Electromagnetic exposure has become increasingly widespread, and its biological effects have received extensive attention. The purpose of this study was to explore changes in the metabolism profile of the brain and serum and to identify differentially expressed proteins in the brain after exposure to the 4.9 GHz radiofrequency (RF) field.

Methodology

• C57BL/6 mice were randomly divided into a Sham group and an RF group, which were sham-exposed and continuously exposed to a 4.9 RF field for 35 days, 1 hour daily, at an average power density (PD) of 50 W/m².
• Untargeted metabolomics and Tandem Mass Tags (TMT) quantitative proteomics were performed after exposure.

Findings

• 104 and 153 up- and down-regulated differentially expressed metabolites (DEMs) were found in the RF_Brain and RF_Serum groups, respectively.
• DEMs were significantly enriched in glycerophospholipid metabolism.
• 10 up-regulated and 51 down-regulated differentially expressed proteins (DEPs) were found in the RF group.
• Functional correlation analysis showed that most DEMs and DEPs were significantly correlated.

Conclusion

These results suggest that 4.9 GHz RF exposure induced disturbance of metabolism in the brain and serum, and caused deregulation of proteins in the brain.

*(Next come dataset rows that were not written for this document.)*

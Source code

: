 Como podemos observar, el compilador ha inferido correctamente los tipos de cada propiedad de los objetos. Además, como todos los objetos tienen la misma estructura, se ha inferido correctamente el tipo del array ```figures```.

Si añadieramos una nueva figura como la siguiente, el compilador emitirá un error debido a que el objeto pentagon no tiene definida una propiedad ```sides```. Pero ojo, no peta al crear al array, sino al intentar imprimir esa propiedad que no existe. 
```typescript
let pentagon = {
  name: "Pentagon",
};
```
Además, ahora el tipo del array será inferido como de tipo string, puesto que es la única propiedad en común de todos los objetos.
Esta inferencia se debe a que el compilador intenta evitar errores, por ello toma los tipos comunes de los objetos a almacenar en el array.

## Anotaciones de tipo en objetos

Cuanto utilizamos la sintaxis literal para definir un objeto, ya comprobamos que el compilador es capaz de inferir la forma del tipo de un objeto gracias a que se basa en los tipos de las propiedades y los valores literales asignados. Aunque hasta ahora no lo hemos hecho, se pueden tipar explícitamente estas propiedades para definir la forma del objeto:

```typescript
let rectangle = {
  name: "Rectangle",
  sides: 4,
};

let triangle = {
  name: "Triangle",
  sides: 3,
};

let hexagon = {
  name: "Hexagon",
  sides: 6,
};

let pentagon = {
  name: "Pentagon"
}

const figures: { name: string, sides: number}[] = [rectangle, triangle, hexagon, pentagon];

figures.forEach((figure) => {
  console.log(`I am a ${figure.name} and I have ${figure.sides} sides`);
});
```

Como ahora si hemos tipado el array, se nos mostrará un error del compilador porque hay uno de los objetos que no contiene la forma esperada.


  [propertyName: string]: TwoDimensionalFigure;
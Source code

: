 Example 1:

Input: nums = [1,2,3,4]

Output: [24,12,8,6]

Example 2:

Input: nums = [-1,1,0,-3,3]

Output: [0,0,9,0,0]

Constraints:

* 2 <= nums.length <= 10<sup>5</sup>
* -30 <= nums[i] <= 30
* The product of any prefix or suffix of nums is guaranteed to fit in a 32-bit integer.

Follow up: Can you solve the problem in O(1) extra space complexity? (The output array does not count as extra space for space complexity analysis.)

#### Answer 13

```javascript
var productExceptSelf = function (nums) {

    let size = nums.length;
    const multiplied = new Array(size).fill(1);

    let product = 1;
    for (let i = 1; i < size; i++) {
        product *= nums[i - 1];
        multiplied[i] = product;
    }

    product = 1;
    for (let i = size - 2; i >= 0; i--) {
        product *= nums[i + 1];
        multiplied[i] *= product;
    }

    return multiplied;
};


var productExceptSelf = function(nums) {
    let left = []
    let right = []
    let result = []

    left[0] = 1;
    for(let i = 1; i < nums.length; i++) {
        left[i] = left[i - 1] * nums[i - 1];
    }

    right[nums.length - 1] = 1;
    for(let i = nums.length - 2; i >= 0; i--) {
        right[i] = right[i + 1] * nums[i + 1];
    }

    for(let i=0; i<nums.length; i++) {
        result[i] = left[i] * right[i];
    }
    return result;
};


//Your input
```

Importantly, this establishes a connection between 4.9 GHz electromagnetic field (EMF) exposure and disturbances in brain metabolism and protein regulation, underlining the potential for negative health effects related to EMF.

Simple Summary

The brain, being the central nervous system controlling sensory, behavioral, and mental symptoms, is sensitive to RF exposure. Numerous studies have explored potential health hazards of RF-EMR at different frequencies to the brain. Previous findings indicated that 4.9 GHz RF radiation induced depression-like behaviors in mice, but underlying mechanisms remained unclear. Studies have shown changes in peripheral energy metabolism may affect brain lipid levels and cortical excitability, and deregulated hippocampus proteome could influence healthy brain function. This study provides evidence that 4.9 GHz RF exposure alters metabolite expression patterns in brain tissue and serum, especially glycerophospholipid metabolism, and induces imbalance in protein profile in brain tissue, potentially affecting gap junction communication. These findings reveal biological effects of 5G communication frequency exposure and offer a possible mechanism for EMF-induced behavioral changes from both metabolomic and proteomic perspectives.